EXERCISE AIM: The lines from the top of the listing through the one containing "template](static/heap-tracing-template.pdf), [Practice -->" are to be retyped exactly, with no other lines.

══ EXTRACTED RECORDS ══

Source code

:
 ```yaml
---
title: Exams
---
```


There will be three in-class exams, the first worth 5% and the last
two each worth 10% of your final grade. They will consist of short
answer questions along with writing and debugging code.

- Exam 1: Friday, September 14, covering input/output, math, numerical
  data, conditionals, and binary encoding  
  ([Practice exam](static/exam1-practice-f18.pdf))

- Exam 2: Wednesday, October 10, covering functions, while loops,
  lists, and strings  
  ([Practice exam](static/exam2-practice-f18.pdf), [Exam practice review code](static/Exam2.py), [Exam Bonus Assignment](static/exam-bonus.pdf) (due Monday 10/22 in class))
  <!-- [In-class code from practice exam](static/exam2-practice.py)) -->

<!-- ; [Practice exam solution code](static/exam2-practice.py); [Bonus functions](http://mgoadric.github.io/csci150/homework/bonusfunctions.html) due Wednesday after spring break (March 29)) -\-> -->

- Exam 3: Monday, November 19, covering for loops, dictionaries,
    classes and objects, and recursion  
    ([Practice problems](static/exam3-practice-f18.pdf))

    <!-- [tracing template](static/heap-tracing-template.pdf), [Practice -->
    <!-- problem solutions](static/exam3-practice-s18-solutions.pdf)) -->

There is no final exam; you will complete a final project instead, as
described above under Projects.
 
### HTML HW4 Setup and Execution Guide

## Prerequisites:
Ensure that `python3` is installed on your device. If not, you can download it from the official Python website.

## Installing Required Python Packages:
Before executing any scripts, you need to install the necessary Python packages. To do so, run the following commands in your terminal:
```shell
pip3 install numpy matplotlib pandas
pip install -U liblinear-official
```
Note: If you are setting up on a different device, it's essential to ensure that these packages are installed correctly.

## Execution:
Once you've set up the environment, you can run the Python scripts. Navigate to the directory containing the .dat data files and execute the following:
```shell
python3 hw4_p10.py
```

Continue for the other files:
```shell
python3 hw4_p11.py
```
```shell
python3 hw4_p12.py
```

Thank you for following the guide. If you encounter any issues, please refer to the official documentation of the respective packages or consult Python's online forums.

═══

RESPONSE TO THE TASK:
Source code

:
 ```yaml
---
title: Exams
---
```


There will be three in-class exams, the first worth 5% and the last
two each worth 10% of your final grade. They will consist of short
answer questions along with writing and debugging code.

- Exam 1: Friday, September 14, covering input/output, math, numerical
  data, conditionals, and binary encoding  
  ([Practice exam](static/exam1-practice-f18.pdf))

- Exam 2: Wednesday, October 10, covering functions, while loops,
  lists, and strings  
  ([Practice exam](static/exam2-practice-f18.pdf), [Exam practice review code](static/Exam2.py), [Exam Bonus Assignment](static/exam-bonus.pdf) (due Monday 10/22 in class))
  <!-- [In-class code from practice exam](static/exam2-practice.py)) -->

<!-- ; [Practice exam solution code](static/exam2-practice.py); [Bonus functions](http://mgoadric.github.io/csci150/homework/bonusfunctions.html) due Wednesday after spring break (March 29)) -\-> -->

- Exam 3: Monday, November 19, covering for loops, dictionaries,
    classes and objects, and recursion  
    ([Practice problems](static/exam3-practice-f18.pdf))

    <!-- [tracing template](static/heap-tracing-template.pdf), [Practice -->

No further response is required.